§ TASK TO COMPLETE: If a line in the entries below contains "image", copy it.

§ Collected data:
-- -- --

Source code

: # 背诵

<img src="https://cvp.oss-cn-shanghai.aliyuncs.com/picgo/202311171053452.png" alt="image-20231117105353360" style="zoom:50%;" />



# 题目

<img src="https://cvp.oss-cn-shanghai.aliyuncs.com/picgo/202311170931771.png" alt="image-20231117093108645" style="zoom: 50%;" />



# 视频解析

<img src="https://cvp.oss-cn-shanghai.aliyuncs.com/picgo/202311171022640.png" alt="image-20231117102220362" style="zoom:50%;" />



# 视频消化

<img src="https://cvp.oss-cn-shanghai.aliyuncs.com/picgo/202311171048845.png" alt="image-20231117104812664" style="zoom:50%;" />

-- -- --

§ ANSWER:
<img src="https://cvp.oss-cn-shanghai.aliyuncs.com/picgo/202311171053452.png" alt="image-20231117105353360" style="zoom:50%;" />
<img src="https://cvp.oss-cn-shanghai.aliyuncs.com/picgo/202311170931771.png" alt="image-20231117093108645" style="zoom: 50%;" />
<img src="https://cvp.oss-cn-shanghai.aliyuncs.com/picgo/202311171022640.png" alt="image-20231117102220362" style="zoom:50%;" />
<img src="https://cvp.oss-cn-shanghai.aliyuncs.com/picgo/202311171048845.png" alt="image-20231117104812664" style="zoom:50%;" />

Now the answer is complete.